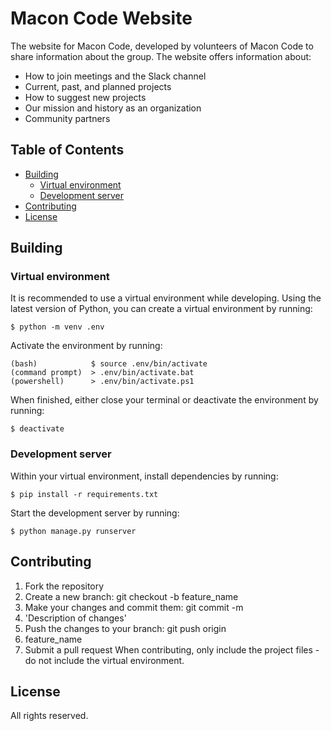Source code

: # Macon Code Website <!-- omit in toc -->

The website for Macon Code, developed by volunteers of Macon Code to share information about the group. The website offers information about:
- How to join meetings and the Slack channel
- Current, past, and planned projects
- How to suggest new projects
- Our mission and history as an organization
- Community partners

## Table of Contents <!-- omit in toc -->
- [Building](#building)
	- [Virtual environment](#virtual-environment)
	- [Development server](#development-server)
- [Contributing](#contributing)
- [License](#license)

## Building

### Virtual environment

It is recommended to use a virtual environment while developing. Using the latest version of Python, you can create a virtual environment by running:

```
$ python -m venv .env
```

Activate the environment by running:

```
(bash)            $ source .env/bin/activate
(command prompt)  > .env/bin/activate.bat
(powershell)      > .env/bin/activate.ps1
```

When finished, either close your terminal or deactivate the environment by running:

```
$ deactivate
```

### Development server

Within your virtual environment, install dependencies by running:
		
```
$ pip install -r requirements.txt
```

Start the development server by running:

```
$ python manage.py runserver
```


## Contributing
1. Fork the repository
2. Create a new branch: git checkout -b feature_name
3. Make your changes and commit them: git commit -m 
4. 'Description of changes'
5. Push the changes to your branch: git push origin 
6. feature_name
7. Submit a pull request
When contributing, only include the project files - do not include the virtual environment. 

## License

All rights reserved. 
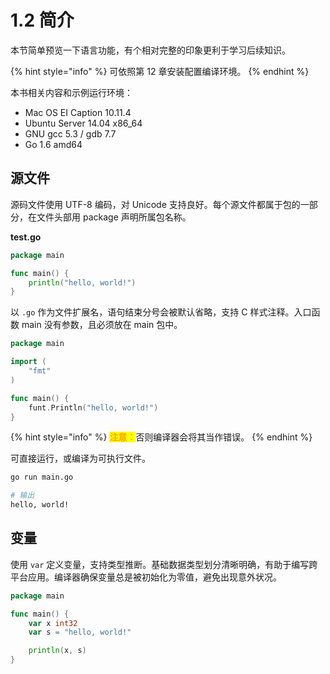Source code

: # 1.2 简介

本节简单预览一下语言功能，有个相对完整的印象更利于学习后续知识。

{% hint style="info" %}
可依照第 12 章安装配置编译环境。
{% endhint %}

本书相关内容和示例运行环境：

* Mac OS EI Caption 10.11.4
* Ubuntu Server 14.04 x86\_64
* GNU gcc 5.3 / gdb 7.7
* Go 1.6 amd64

## 源文件

源码文件使用 UTF-8 编码，对 Unicode 支持良好。每个源文件都属于包的一部分，在文件头部用 package 声明所属包名称。

**test.go**

```go
package main

func main() {
    println("hello, world!")
}
```

以 `.go` 作为文件扩展名，语句结束分号会被默认省略，支持 C 样式注释。入口函数 main 没有参数，且必须放在 main 包中。

```go
package main

import (
    "fmt"
)

func main() {
    funt.Println("hello, world!")
}
```

{% hint style="info" %}
<mark style="color:orange;">**注意：**</mark>否则编译器会将其当作错误。
{% endhint %}

可直接运行，或编译为可执行文件。

```bash
go run main.go

# 输出
hello, world!
```

## 变量

使用 `var` 定义变量，支持类型推断。基础数据类型划分清晰明确，有助于编写跨平台应用。编译器确保变量总是被初始化为零值，避免出现意外状况。
```go
package main

func main() {
    var x int32
    var s = "hello, world!"

    println(x, s)
}
```

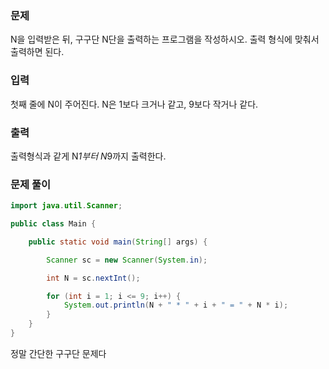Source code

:### 문제

N을 입력받은 뒤, 구구단 N단을 출력하는 프로그램을 작성하시오. 출력 형식에 맞춰서 출력하면 된다.

### 입력

첫째 줄에 N이 주어진다. N은 1보다 크거나 같고, 9보다 작거나 같다.

### 출력

출력형식과 같게 N*1부터 N*9까지 출력한다.

### 문제 풀이

```java
import java.util.Scanner;

public class Main {

	public static void main(String[] args) {

		Scanner sc = new Scanner(System.in);

		int N = sc.nextInt();

		for (int i = 1; i <= 9; i++) {
			System.out.println(N + " * " + i + " = " + N * i);
		}
	}
}
```

정말 간단한 구구단 문제다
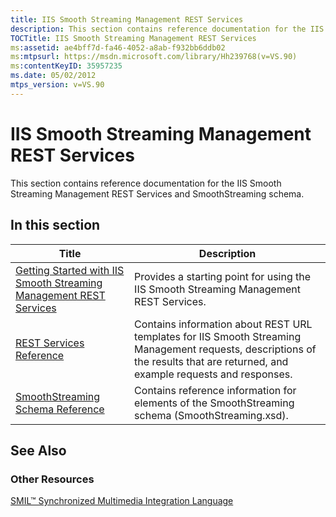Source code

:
 ```yaml
---
title: IIS Smooth Streaming Management REST Services
description: This section contains reference documentation for the IIS Smooth Streaming Management REST Services and SmoothStreaming schema.
TOCTitle: IIS Smooth Streaming Management REST Services
ms:assetid: ae4bff7d-fa46-4052-a8ab-f932bb6ddb02
ms:mtpsurl: https://msdn.microsoft.com/library/Hh239768(v=VS.90)
ms:contentKeyID: 35957235
ms.date: 05/02/2012
mtps_version: v=VS.90
---
```


# IIS Smooth Streaming Management REST Services

This section contains reference documentation for the IIS Smooth Streaming Management REST Services and SmoothStreaming schema.

## In this section

|Title|Description|
|--- |--- |
|[Getting Started with IIS Smooth Streaming Management REST Services](getting-started-with-iis-smooth-streaming-management-rest-services.md)|Provides a starting point for using the IIS Smooth Streaming Management REST Services.|
|[REST Services Reference](rest-services-reference.md)|Contains information about REST URL templates for IIS Smooth Streaming Management requests, descriptions of the results that are returned, and example requests and responses.|
|[SmoothStreaming Schema Reference](smoothstreaming-schema-reference.md)|Contains reference information for elements of the SmoothStreaming schema (SmoothStreaming.xsd).|

## See Also

### Other Resources

[SMIL™ Synchronized Multimedia Integration Language](http://www.w3.org/audiovideo/overview.html)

**Task goal**.
Lines in the data holding the word "changes": count them and say how many, nothing more.

**Answer to the problem**.
3